__WHAT THIS TASK INVOLVES__.
Return all lines of the listing below that carry the word "components".

__DATA PROVIDED__.
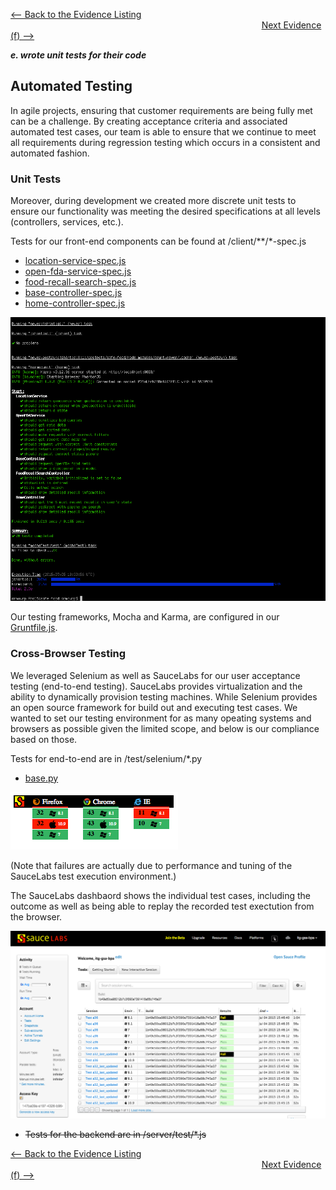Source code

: [<-- Back to the Evidence Listing](https://github.com/itgfirm/safe-food/edit/master/Evidence)  &nbsp;&nbsp;&nbsp;&nbsp;&nbsp;&nbsp;&nbsp;&nbsp;&nbsp;&nbsp;&nbsp;&nbsp;&nbsp;&nbsp;&nbsp;&nbsp;&nbsp;&nbsp;&nbsp;&nbsp;&nbsp;&nbsp;&nbsp;&nbsp;&nbsp;&nbsp;&nbsp;&nbsp;&nbsp;&nbsp;&nbsp;&nbsp;&nbsp;&nbsp;&nbsp;&nbsp;&nbsp;&nbsp;&nbsp;&nbsp;&nbsp;&nbsp;&nbsp;&nbsp;&nbsp;&nbsp;&nbsp;&nbsp;&nbsp;&nbsp;&nbsp;&nbsp;&nbsp;&nbsp;&nbsp;&nbsp;&nbsp;&nbsp;&nbsp;&nbsp;&nbsp;&nbsp;&nbsp;&nbsp;&nbsp;&nbsp;&nbsp;&nbsp;&nbsp;&nbsp;&nbsp;&nbsp;&nbsp;&nbsp;&nbsp;&nbsp;&nbsp;&nbsp;&nbsp;&nbsp;&nbsp;&nbsp;&nbsp;&nbsp;&nbsp;&nbsp;&nbsp;&nbsp;&nbsp;&nbsp;&nbsp;&nbsp;&nbsp;&nbsp;&nbsp;&nbsp;&nbsp;&nbsp;&nbsp;&nbsp;&nbsp;&nbsp;[Next Evidence (f) -->](https://github.com/itgfirm/safe-food/edit/master/Evidence/f)

***e. wrote unit tests for their code***

## Automated Testing
In agile projects, ensuring that customer requirements are being fully met can be a challenge.  By creating acceptance criteria and associated automated test cases, our team is able to ensure that we continue to meet all requirements during regression testing which occurs in a consistent and automated fashion.

### Unit Tests
Moreover, during development we created more discrete unit tests to ensure our functionality was meeting the desired specifications at all levels (controllers, services, etc.).  

Tests for our front-end components can be found at /client/\*\*/*-spec.js
* [location-service-spec.js](https://github.com/itgfirm/safe-food/blob/master/client/scripts/components/services/location-service/location-service-spec.js)
* [open-fda-service-spec.js](https://github.com/itgfirm/safe-food/blob/master/client/scripts/components/services/open-fda-service/open-fda-service-spec.js)
* [food-recall-search-spec.js](https://github.com/itgfirm/safe-food/blob/master/client/scripts/features/food-recall-search/food-recall-search-spec.js)
* [base-controller-spec.js](https://github.com/itgfirm/safe-food/blob/master/client/scripts/features/base/base-controller-spec.js)
* [home-controller-spec.js](https://github.com/itgfirm/safe-food/blob/master/client/scripts/features/home/home-controller-spec.js)

![Karma Unit Tests](https://github.com/itgfirm/safe-food/raw/master/Evidence/e/Unit_Tests_Results.png)

Our testing frameworks, Mocha and Karma, are configured in our [Gruntfile.js](https://github.com/itgfirm/safe-food/blob/master/Gruntfile.js).


### Cross-Browser Testing
We leveraged Selenium as well as SauceLabs for our user acceptance testing (end-to-end testing).  SauceLabs provides virtualization and the ability to dynamically provision testing machines.  While Selenium provides an open source framework for build out and executing test cases. We wanted to set our testing environment for as many opeating systems and browsers as possible given the limited scope, and below is our compliance based on those.  

Tests for end-to-end are in /test/selenium/*.py
* [base.py](https://github.com/itgfirm/safe-food/blob/master/test/selenium/base.py)

![SauceLabs Badge](https://github.com/itgfirm/safe-food/raw/master/Evidence/e/SauceLabs_badge_cross-browser.png)

(Note that failures are actually due to performance and tuning of the SauceLabs test execution environment.)

The SauceLabs dashbaord shows the individual test cases, including the outcome as well as being able to replay the recorded test exectution from the browser.

![SauceLabs Output](https://github.com/itgfirm/safe-food/raw/master/Evidence/e/cross-browser_sauce.png)


* ~~Tests for the backend are in /server/test/*.js~~

[<-- Back to the Evidence Listing](https://github.com/itgfirm/safe-food/edit/master/Evidence)  &nbsp;&nbsp;&nbsp;&nbsp;&nbsp;&nbsp;&nbsp;&nbsp;&nbsp;&nbsp;&nbsp;&nbsp;&nbsp;&nbsp;&nbsp;&nbsp;&nbsp;&nbsp;&nbsp;&nbsp;&nbsp;&nbsp;&nbsp;&nbsp;&nbsp;&nbsp;&nbsp;&nbsp;&nbsp;&nbsp;&nbsp;&nbsp;&nbsp;&nbsp;&nbsp;&nbsp;&nbsp;&nbsp;&nbsp;&nbsp;&nbsp;&nbsp;&nbsp;&nbsp;&nbsp;&nbsp;&nbsp;&nbsp;&nbsp;&nbsp;&nbsp;&nbsp;&nbsp;&nbsp;&nbsp;&nbsp;&nbsp;&nbsp;&nbsp;&nbsp;&nbsp;&nbsp;&nbsp;&nbsp;&nbsp;&nbsp;&nbsp;&nbsp;&nbsp;&nbsp;&nbsp;&nbsp;&nbsp;&nbsp;&nbsp;&nbsp;&nbsp;&nbsp;&nbsp;&nbsp;&nbsp;&nbsp;&nbsp;&nbsp;&nbsp;&nbsp;&nbsp;&nbsp;&nbsp;&nbsp;&nbsp;&nbsp;&nbsp;&nbsp;&nbsp;&nbsp;&nbsp;&nbsp;&nbsp;&nbsp;&nbsp;&nbsp;[Next Evidence (f) -->](https://github.com/itgfirm/safe-food/edit/master/Evidence/f)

__WRITTEN RESPONSE__.
Tests for our front-end components can be found at /client/\*\*/*-spec.js
* [location-service-spec.js](https://github.com/itgfirm/safe-food/blob/master/client/scripts/components/services/location-service/location-service-spec.js)
* [open-fda-service-spec.js](https://github.com/itgfirm/safe-food/blob/master/client/scripts/components/services/open-fda-service/open-fda-service-spec.js)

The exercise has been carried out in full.